A Revolucionária Experiência Matemática de Portland Está Reduzindo a Desigualdade — Ou É Só Mais Pressão Disfarçada?

As escolas públicas de Portland estão apostando forte que a matemática baseada em projetos no 7º ano pode preparar mais estudantes — especialmente de origens sub-representadas — para a álgebra avançada no 8º ano. Em vez de restringir o acesso à álgebra por meio de exames decisivos, estão oferecendo uma ‘dose dupla’ de matemática prática. Dados iniciais mostram que 59% desses alunos foram para a álgebra, incluindo 57% de estudantes de cor. Isso não é mágica — é matemática com propósito.
Finalmente, um distrito escolar que entende que equidade não é só acesso — é remover barreiras invisíveis. Minha filha quase não se inscreveu porque significaria perder sua aula de herança espanhola. Mas oferecer banda depois da escola? É esse tipo de humildade estrutural que precisamos. Você não pode esperar que famílias marginalizadas saltem por aros quando o sistema não foi feito para elas.
59% indo para álgebra parece ótimo — até perceber que o ‘grupo controle’ não é mencionado nem uma vez. Onde estão os dados sobre se alunos de matemática regular também avançaram? Correlação não é causalidade. E se esses alunos motivados fariam álgebra de qualquer jeito?

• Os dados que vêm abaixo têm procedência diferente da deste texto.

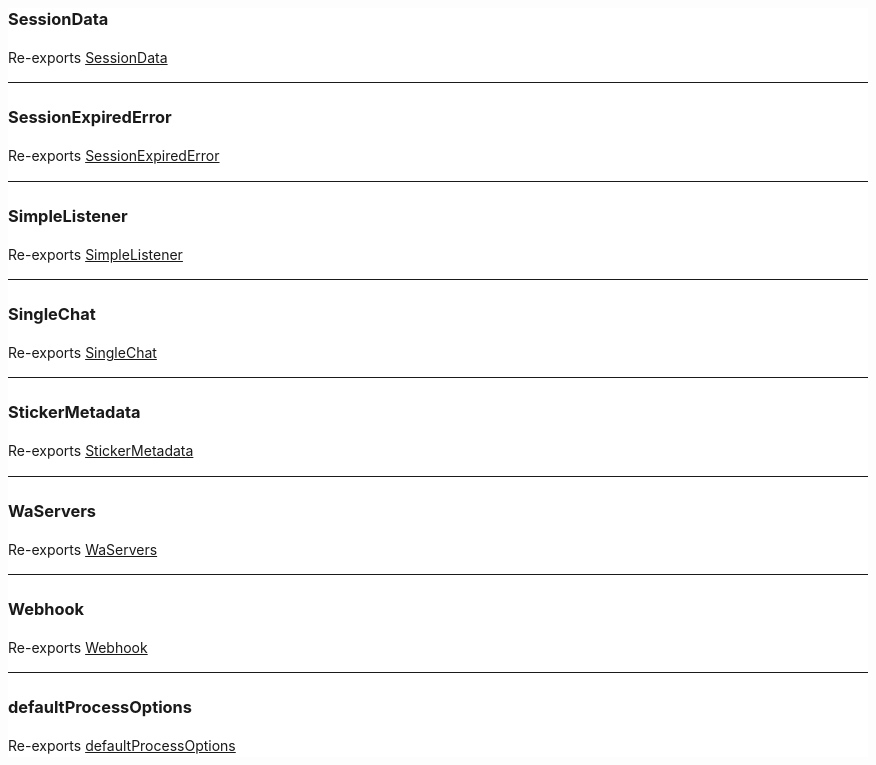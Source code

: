### SessionData

Re-exports [SessionData](/reference/api/model/config/interfaces/SessionData.md)

***

### SessionExpiredError

Re-exports [SessionExpiredError](/reference/api/model/errors/classes/SessionExpiredError.md)

***

### SimpleListener

Re-exports [SimpleListener](/reference/api/model/events/enumerations/SimpleListener.md)

***

### SingleChat

Re-exports [SingleChat](/reference/api/model/chat/interfaces/SingleChat.md)

***

### StickerMetadata

Re-exports [StickerMetadata](/reference/api/model/media/type-aliases/StickerMetadata.md)

***

### WaServers

Re-exports [WaServers](/reference/api/model/aliases/type-aliases/WaServers.md)

***

### Webhook

Re-exports [Webhook](/reference/api/model/config/interfaces/Webhook.md)

***

### defaultProcessOptions

Re-exports [defaultProcessOptions](/reference/api/model/media/variables/defaultProcessOptions.md)
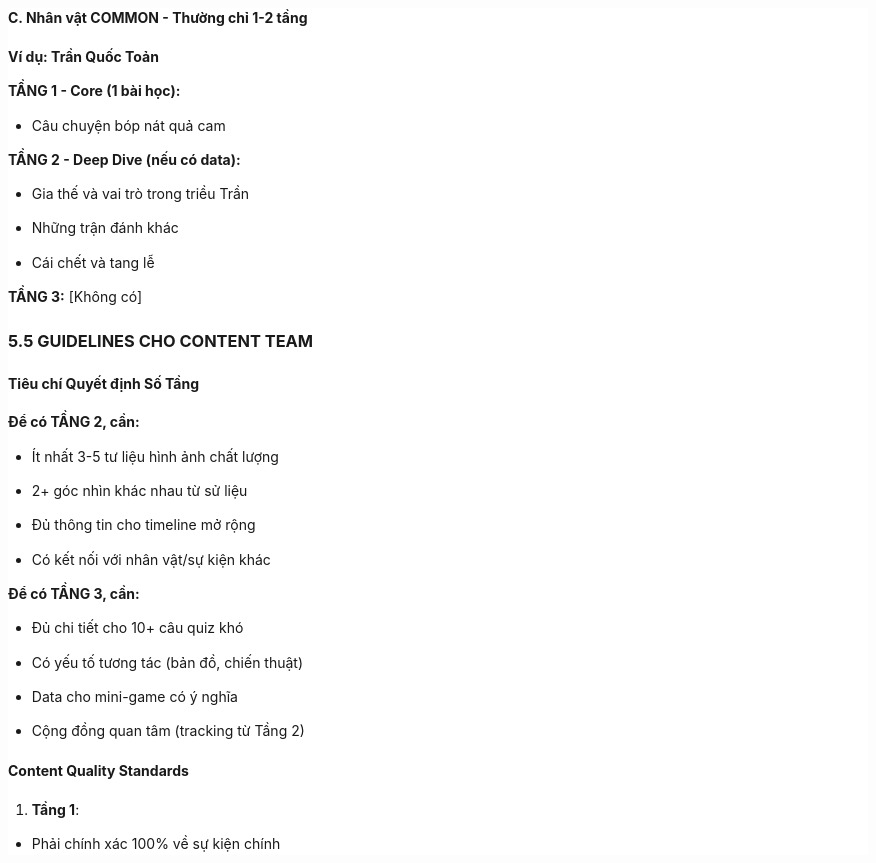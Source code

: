   

#### C. Nhân vật COMMON - Thường chỉ 1-2 tầng

  

**Ví dụ: Trần Quốc Toản**

  

**TẦNG 1 - Core (1 bài học):**

- Câu chuyện bóp nát quả cam

  

**TẦNG 2 - Deep Dive (nếu có data):**

- Gia thế và vai trò trong triều Trần

- Những trận đánh khác

- Cái chết và tang lễ

  

**TẦNG 3:**  [Không có]

  

### 5.5 GUIDELINES CHO CONTENT TEAM

  

#### Tiêu chí Quyết định Số Tầng

  

**Để có TẦNG 2, cần:**

- Ít nhất 3-5 tư liệu hình ảnh chất lượng

- 2+ góc nhìn khác nhau từ sử liệu

- Đủ thông tin cho timeline mở rộng

- Có kết nối với nhân vật/sự kiện khác

  

**Để có TẦNG 3, cần:**

- Đủ chi tiết cho 10+ câu quiz khó

- Có yếu tố tương tác (bản đồ, chiến thuật)

- Data cho mini-game có ý nghĩa

- Cộng đồng quan tâm (tracking từ Tầng 2)

  

#### Content Quality Standards

  

1. **Tầng 1**:

- Phải chính xác 100% về sự kiện chính
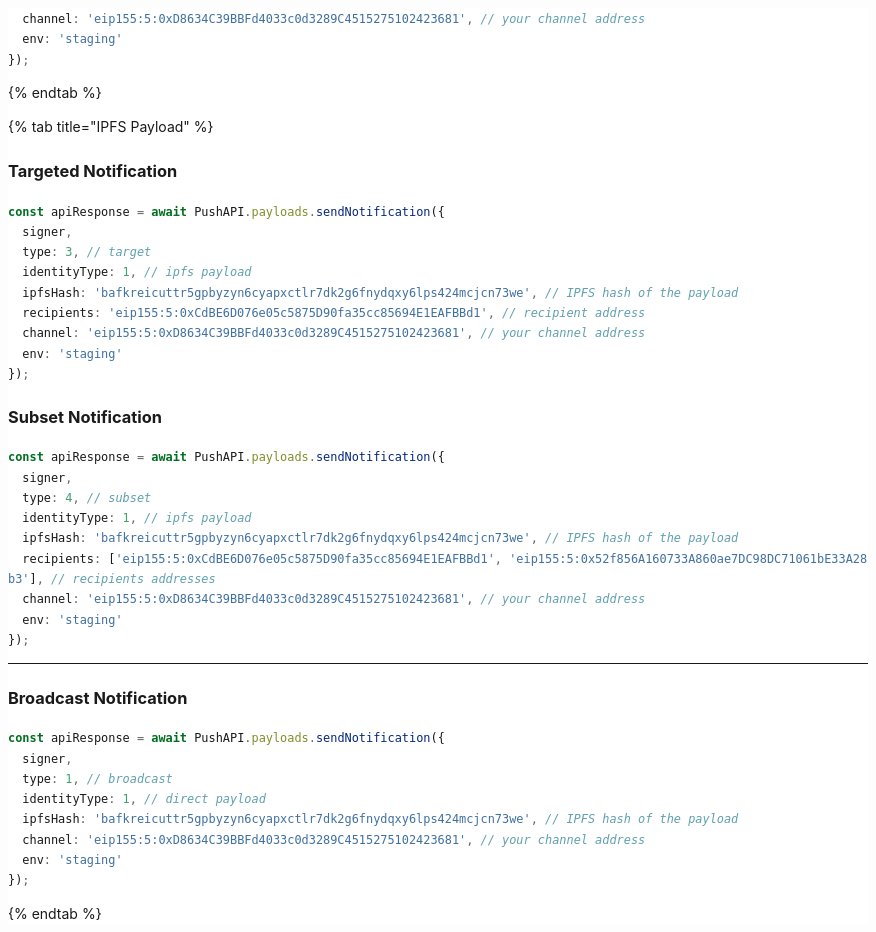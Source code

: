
 ```typescript
  channel: 'eip155:5:0xD8634C39BBFd4033c0d3289C4515275102423681', // your channel address
  env: 'staging'
});
```
{% endtab %}

{% tab title="IPFS Payload" %}
### Targeted Notification

```typescript
const apiResponse = await PushAPI.payloads.sendNotification({
  signer,
  type: 3, // target
  identityType: 1, // ipfs payload
  ipfsHash: 'bafkreicuttr5gpbyzyn6cyapxctlr7dk2g6fnydqxy6lps424mcjcn73we', // IPFS hash of the payload
  recipients: 'eip155:5:0xCdBE6D076e05c5875D90fa35cc85694E1EAFBBd1', // recipient address
  channel: 'eip155:5:0xD8634C39BBFd4033c0d3289C4515275102423681', // your channel address
  env: 'staging'
});
```



### Subset Notification

```typescript
const apiResponse = await PushAPI.payloads.sendNotification({
  signer,
  type: 4, // subset
  identityType: 1, // ipfs payload
  ipfsHash: 'bafkreicuttr5gpbyzyn6cyapxctlr7dk2g6fnydqxy6lps424mcjcn73we', // IPFS hash of the payload
  recipients: ['eip155:5:0xCdBE6D076e05c5875D90fa35cc85694E1EAFBBd1', 'eip155:5:0x52f856A160733A860ae7DC98DC71061bE33A28b3'], // recipients addresses
  channel: 'eip155:5:0xD8634C39BBFd4033c0d3289C4515275102423681', // your channel address
  env: 'staging'
});
```

****

### **Broadcast Notification**

```typescript
const apiResponse = await PushAPI.payloads.sendNotification({
  signer,
  type: 1, // broadcast
  identityType: 1, // direct payload
  ipfsHash: 'bafkreicuttr5gpbyzyn6cyapxctlr7dk2g6fnydqxy6lps424mcjcn73we', // IPFS hash of the payload
  channel: 'eip155:5:0xD8634C39BBFd4033c0d3289C4515275102423681', // your channel address
  env: 'staging'
});
```
{% endtab %}
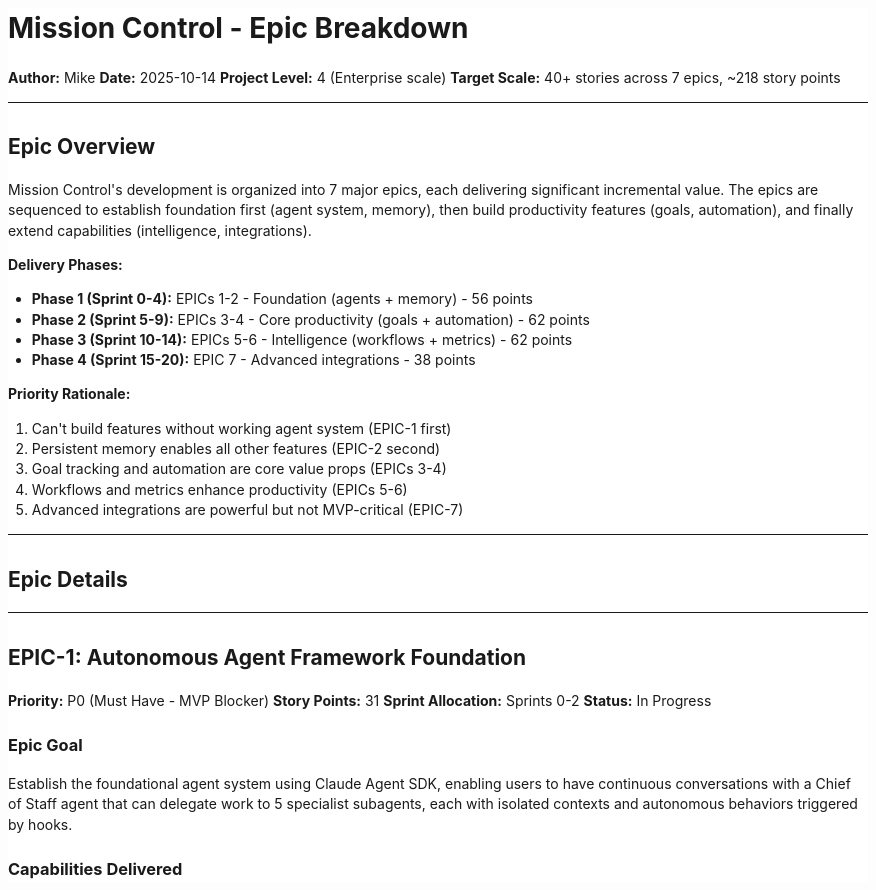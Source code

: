 # Mission Control - Epic Breakdown

**Author:** Mike
**Date:** 2025-10-14
**Project Level:** 4 (Enterprise scale)
**Target Scale:** 40+ stories across 7 epics, ~218 story points

---

## Epic Overview

Mission Control's development is organized into 7 major epics, each delivering significant incremental value. The epics are sequenced to establish foundation first (agent system, memory), then build productivity features (goals, automation), and finally extend capabilities (intelligence, integrations).

**Delivery Phases:**

- **Phase 1 (Sprint 0-4):** EPICs 1-2 - Foundation (agents + memory) - 56 points
- **Phase 2 (Sprint 5-9):** EPICs 3-4 - Core productivity (goals + automation) - 62 points
- **Phase 3 (Sprint 10-14):** EPICs 5-6 - Intelligence (workflows + metrics) - 62 points
- **Phase 4 (Sprint 15-20):** EPIC 7 - Advanced integrations - 38 points

**Priority Rationale:**
1. Can't build features without working agent system (EPIC-1 first)
2. Persistent memory enables all other features (EPIC-2 second)
3. Goal tracking and automation are core value props (EPICs 3-4)
4. Workflows and metrics enhance productivity (EPICs 5-6)
5. Advanced integrations are powerful but not MVP-critical (EPIC-7)

---

## Epic Details

---

## EPIC-1: Autonomous Agent Framework Foundation

**Priority:** P0 (Must Have - MVP Blocker)
**Story Points:** 31
**Sprint Allocation:** Sprints 0-2
**Status:** In Progress

### Epic Goal

Establish the foundational agent system using Claude Agent SDK, enabling users to have continuous conversations with a Chief of Staff agent that can delegate work to 5 specialist subagents, each with isolated contexts and autonomous behaviors triggered by hooks.

### Capabilities Delivered

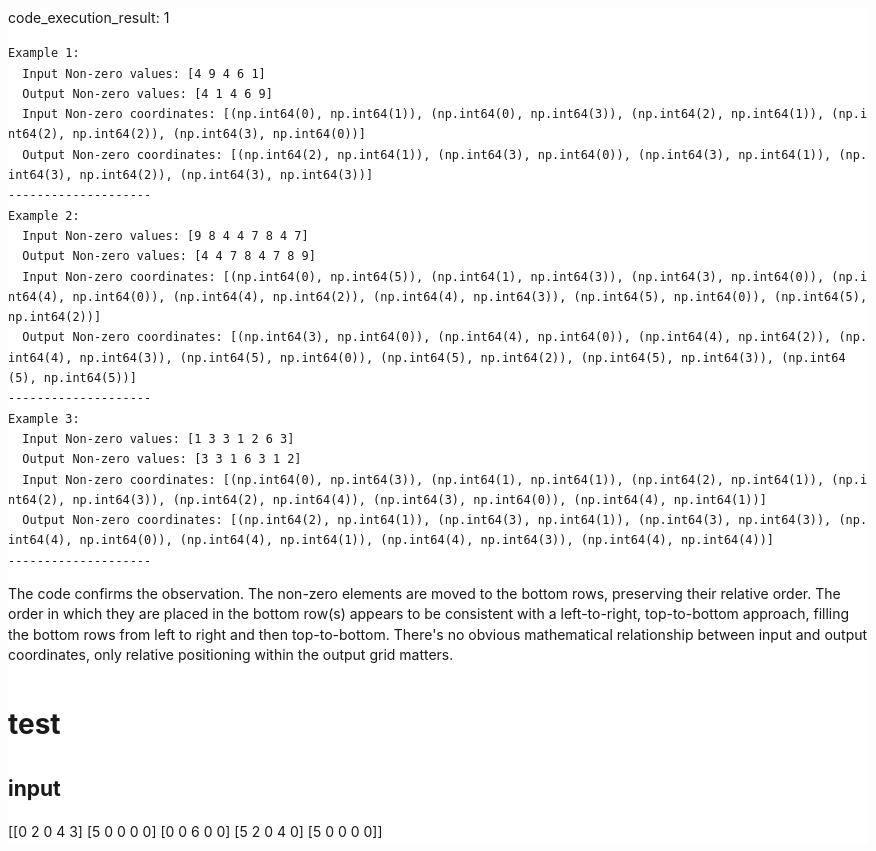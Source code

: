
```python

```

code_execution_result: 1

```
Example 1:
  Input Non-zero values: [4 9 4 6 1]
  Output Non-zero values: [4 1 4 6 9]
  Input Non-zero coordinates: [(np.int64(0), np.int64(1)), (np.int64(0), np.int64(3)), (np.int64(2), np.int64(1)), (np.int64(2), np.int64(2)), (np.int64(3), np.int64(0))]
  Output Non-zero coordinates: [(np.int64(2), np.int64(1)), (np.int64(3), np.int64(0)), (np.int64(3), np.int64(1)), (np.int64(3), np.int64(2)), (np.int64(3), np.int64(3))]
--------------------
Example 2:
  Input Non-zero values: [9 8 4 4 7 8 4 7]
  Output Non-zero values: [4 4 7 8 4 7 8 9]
  Input Non-zero coordinates: [(np.int64(0), np.int64(5)), (np.int64(1), np.int64(3)), (np.int64(3), np.int64(0)), (np.int64(4), np.int64(0)), (np.int64(4), np.int64(2)), (np.int64(4), np.int64(3)), (np.int64(5), np.int64(0)), (np.int64(5), np.int64(2))]
  Output Non-zero coordinates: [(np.int64(3), np.int64(0)), (np.int64(4), np.int64(0)), (np.int64(4), np.int64(2)), (np.int64(4), np.int64(3)), (np.int64(5), np.int64(0)), (np.int64(5), np.int64(2)), (np.int64(5), np.int64(3)), (np.int64(5), np.int64(5))]
--------------------
Example 3:
  Input Non-zero values: [1 3 3 1 2 6 3]
  Output Non-zero values: [3 3 1 6 3 1 2]
  Input Non-zero coordinates: [(np.int64(0), np.int64(3)), (np.int64(1), np.int64(1)), (np.int64(2), np.int64(1)), (np.int64(2), np.int64(3)), (np.int64(2), np.int64(4)), (np.int64(3), np.int64(0)), (np.int64(4), np.int64(1))]
  Output Non-zero coordinates: [(np.int64(2), np.int64(1)), (np.int64(3), np.int64(1)), (np.int64(3), np.int64(3)), (np.int64(4), np.int64(0)), (np.int64(4), np.int64(1)), (np.int64(4), np.int64(3)), (np.int64(4), np.int64(4))]
--------------------

```

The code confirms the observation. The non-zero elements are moved to the bottom rows, preserving their relative order.  The order in which they are placed in the bottom row(s) appears to be consistent with a left-to-right, top-to-bottom approach, filling the bottom rows from left to right and then top-to-bottom. There's no obvious mathematical relationship between input and output coordinates, only relative positioning within the output grid matters.



# test

## input

[[0 2 0 4 3]
 [5 0 0 0 0]
 [0 0 6 0 0]
 [5 2 0 4 0]
 [5 0 0 0 0]]
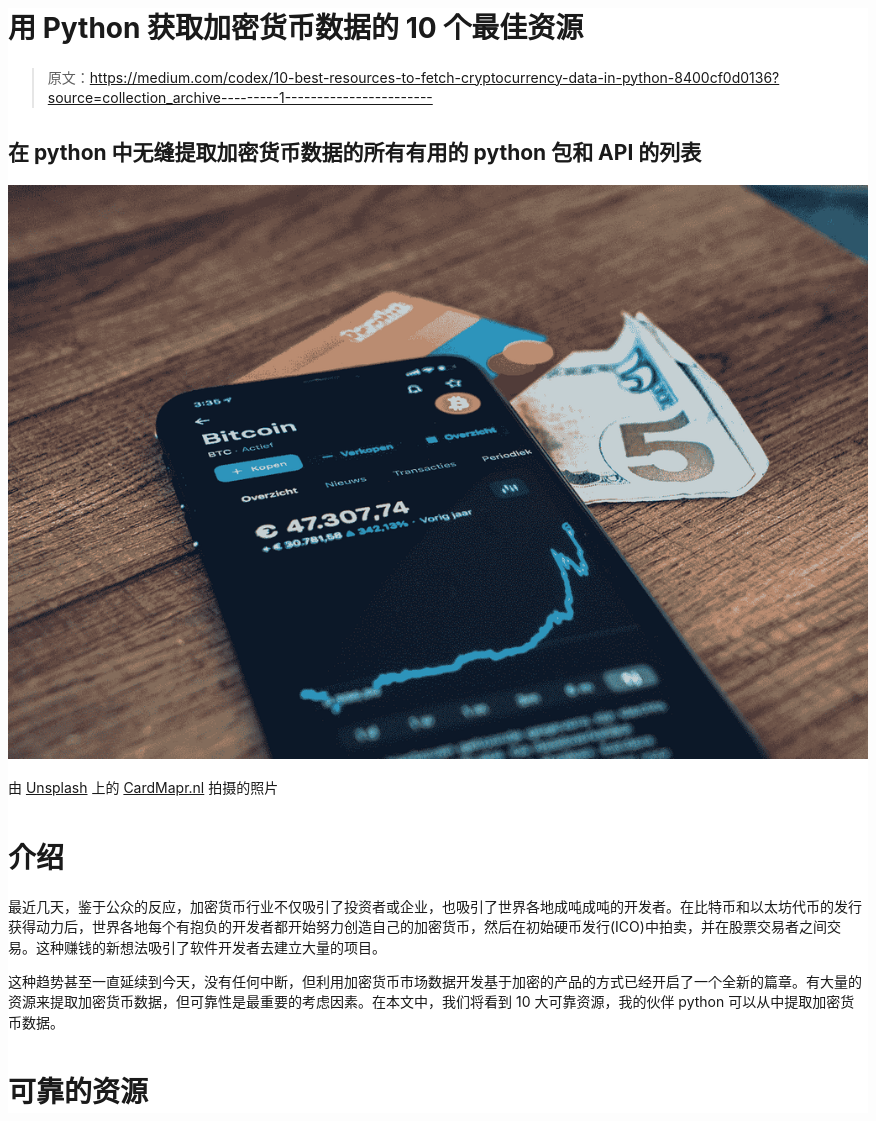 # 用 Python 获取加密货币数据的 10 个最佳资源

> 原文：<https://medium.com/codex/10-best-resources-to-fetch-cryptocurrency-data-in-python-8400cf0d0136?source=collection_archive---------1----------------------->

## 在 python 中无缝提取加密货币数据的所有有用的 python 包和 API 的列表

![](img/3e3b2e72060d9b8832b610ebe83be722.png)

由 [Unsplash](https://unsplash.com?utm_source=medium&utm_medium=referral) 上的 [CardMapr.nl](https://unsplash.com/@cardmapr?utm_source=medium&utm_medium=referral) 拍摄的照片

# 介绍

最近几天，鉴于公众的反应，加密货币行业不仅吸引了投资者或企业，也吸引了世界各地成吨成吨的开发者。在比特币和以太坊代币的发行获得动力后，世界各地每个有抱负的开发者都开始努力创造自己的加密货币，然后在初始硬币发行(ICO)中拍卖，并在股票交易者之间交易。这种赚钱的新想法吸引了软件开发者去建立大量的项目。

这种趋势甚至一直延续到今天，没有任何中断，但利用加密货币市场数据开发基于加密的产品的方式已经开启了一个全新的篇章。有大量的资源来提取加密货币数据，但可靠性是最重要的考虑因素。在本文中，我们将看到 10 大可靠资源，我的伙伴 python 可以从中提取加密货币数据。

# 可靠的资源
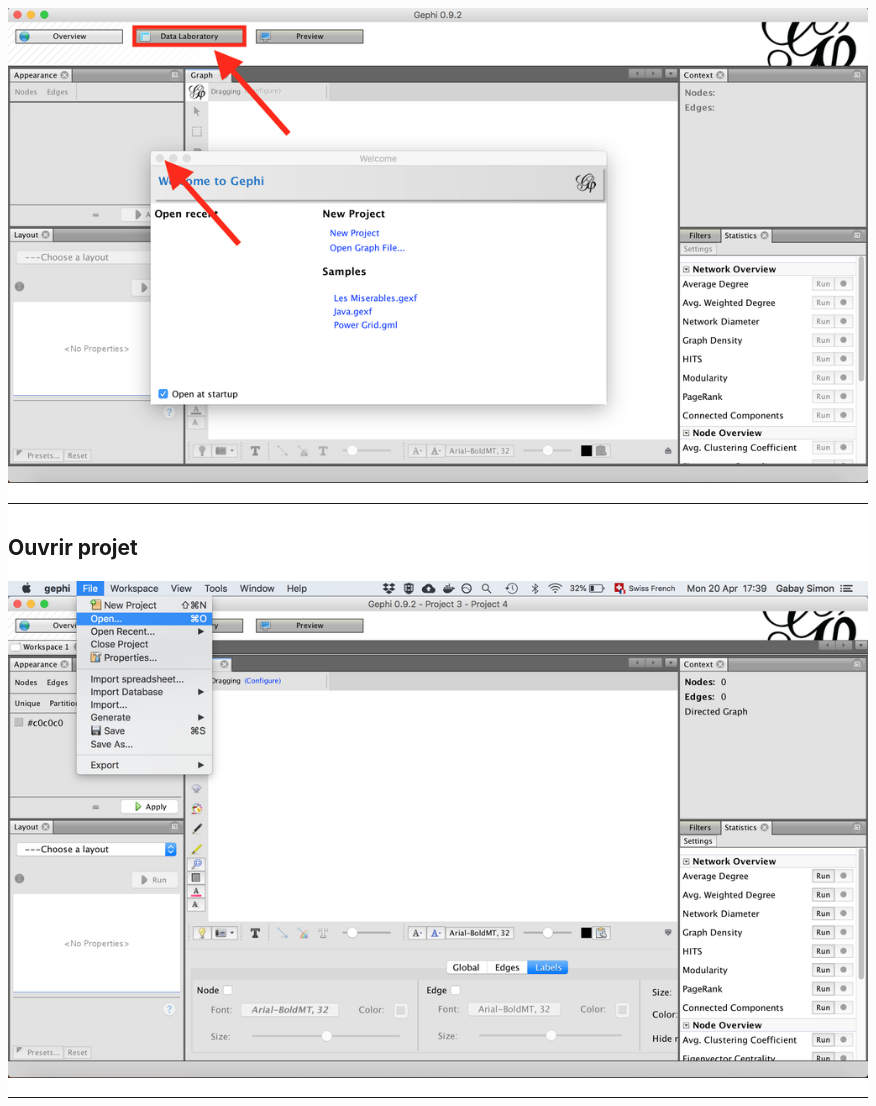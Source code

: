 ![100% center](images/ouverture.png)

---
## Ouvrir projet

![100% center](images/projet_1.png)

---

Sejamos realistas: o ensino baseado em projetos é ótimo na teoria, mas é um pesadelo para planejar, corrigir e aplicar consistentemente ano após ano. Um professor brilhante pode fazer maravilhas, mas escalar isso? É aí que as coisas desmontam. Onde está o plano para treinamento de professores e prevenção de esgotamento?
Portland pode ter descoberto a fórmula ao evitar os dois extremos: a proibição de São Francisco e a matrícula aberta de Nova York. Esta é uma intervenção direcionada com suporte completo — o padrão ouro para equidade em políticas educacionais. A banda depois da escola não é um detalhe — é o ponto central.
Exatamente! Meu ponto até a última letra. Continuamos tentando consertar os alunos, mas o sistema é que está quebrado. Essa história da banda prova que finalmente estão ouvindo.
Mas ‘ouvir’ aparece em resultados de longo prazo? Precisamos de dados de 10 anos, não de depoimentos de pais. Além disso, onde está a análise custo-benefício? Isso parece caro. Quem está financiando?
Meu filho adora construir coisas. Se esta aula permitir que ele faça isso enquanto aprende matemática, estou dentro. Alguém pode mandar o currículo?
Como alguém que leciona álgebra no 8º ano, vejo a diferença. Esses alunos chegam com uma compreensão conceitual mais profunda. Eles não estão só memorizando passos — estão aplicando. Essa é a vitória.